If a line in the data holds the string "generatePolarSVG", list it.
==================================================
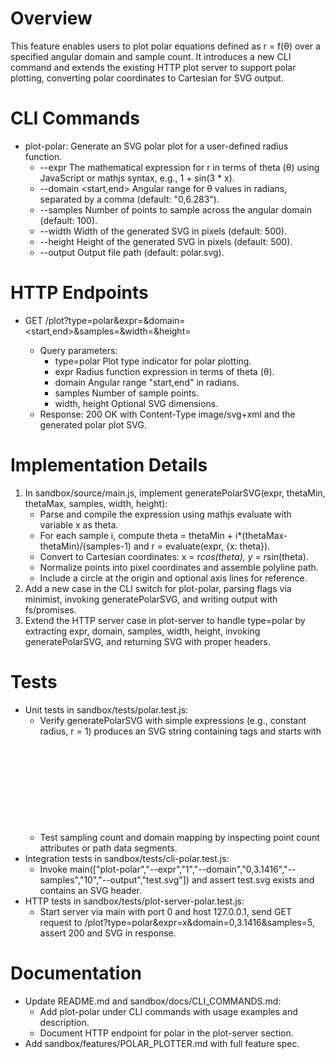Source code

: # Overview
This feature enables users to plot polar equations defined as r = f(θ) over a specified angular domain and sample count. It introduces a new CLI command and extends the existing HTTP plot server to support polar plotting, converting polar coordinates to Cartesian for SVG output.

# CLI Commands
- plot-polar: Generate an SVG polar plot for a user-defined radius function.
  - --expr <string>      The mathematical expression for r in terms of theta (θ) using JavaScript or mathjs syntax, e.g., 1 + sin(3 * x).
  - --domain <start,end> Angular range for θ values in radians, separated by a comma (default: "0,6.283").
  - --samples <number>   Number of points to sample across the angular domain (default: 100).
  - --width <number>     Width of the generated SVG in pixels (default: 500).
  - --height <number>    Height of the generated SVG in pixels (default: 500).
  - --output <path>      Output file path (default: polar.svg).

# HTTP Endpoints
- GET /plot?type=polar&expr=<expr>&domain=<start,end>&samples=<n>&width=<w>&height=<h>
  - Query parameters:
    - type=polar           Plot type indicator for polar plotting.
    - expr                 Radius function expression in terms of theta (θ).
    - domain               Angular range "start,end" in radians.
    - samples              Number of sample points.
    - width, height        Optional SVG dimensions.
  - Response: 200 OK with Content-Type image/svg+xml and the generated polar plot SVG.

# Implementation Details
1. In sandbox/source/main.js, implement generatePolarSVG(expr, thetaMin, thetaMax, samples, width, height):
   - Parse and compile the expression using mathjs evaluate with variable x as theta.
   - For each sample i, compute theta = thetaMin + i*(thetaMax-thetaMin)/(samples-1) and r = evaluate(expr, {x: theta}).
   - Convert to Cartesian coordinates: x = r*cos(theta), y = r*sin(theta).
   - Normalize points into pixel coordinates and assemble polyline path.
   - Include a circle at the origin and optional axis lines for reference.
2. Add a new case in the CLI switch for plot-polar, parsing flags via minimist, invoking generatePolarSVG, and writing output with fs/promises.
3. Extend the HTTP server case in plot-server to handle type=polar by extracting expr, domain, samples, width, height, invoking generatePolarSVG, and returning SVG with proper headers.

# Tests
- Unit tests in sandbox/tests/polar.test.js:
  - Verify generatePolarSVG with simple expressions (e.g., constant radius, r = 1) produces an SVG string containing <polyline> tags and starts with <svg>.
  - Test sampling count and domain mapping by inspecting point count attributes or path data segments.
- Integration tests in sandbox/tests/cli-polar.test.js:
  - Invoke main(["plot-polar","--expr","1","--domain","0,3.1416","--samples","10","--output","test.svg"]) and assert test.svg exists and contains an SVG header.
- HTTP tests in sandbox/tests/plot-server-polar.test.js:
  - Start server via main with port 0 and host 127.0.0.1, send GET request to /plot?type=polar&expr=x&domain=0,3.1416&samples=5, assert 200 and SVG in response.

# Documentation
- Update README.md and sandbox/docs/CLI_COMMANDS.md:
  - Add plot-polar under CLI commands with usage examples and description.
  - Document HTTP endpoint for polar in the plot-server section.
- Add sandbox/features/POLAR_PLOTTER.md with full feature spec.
==================================================
PROBLEM SOLUTION:
1. In sandbox/source/main.js, implement generatePolarSVG(expr, thetaMin, thetaMax, samples, width, height):
2. Add a new case in the CLI switch for plot-polar, parsing flags via minimist, invoking generatePolarSVG, and writing output with fs/promises.
3. Extend the HTTP server case in plot-server to handle type=polar by extracting expr, domain, samples, width, height, invoking generatePolarSVG, and returning SVG with proper headers.
  - Verify generatePolarSVG with simple expressions (e.g., constant radius, r = 1) produces an SVG string containing <polyline> tags and starts with <svg>.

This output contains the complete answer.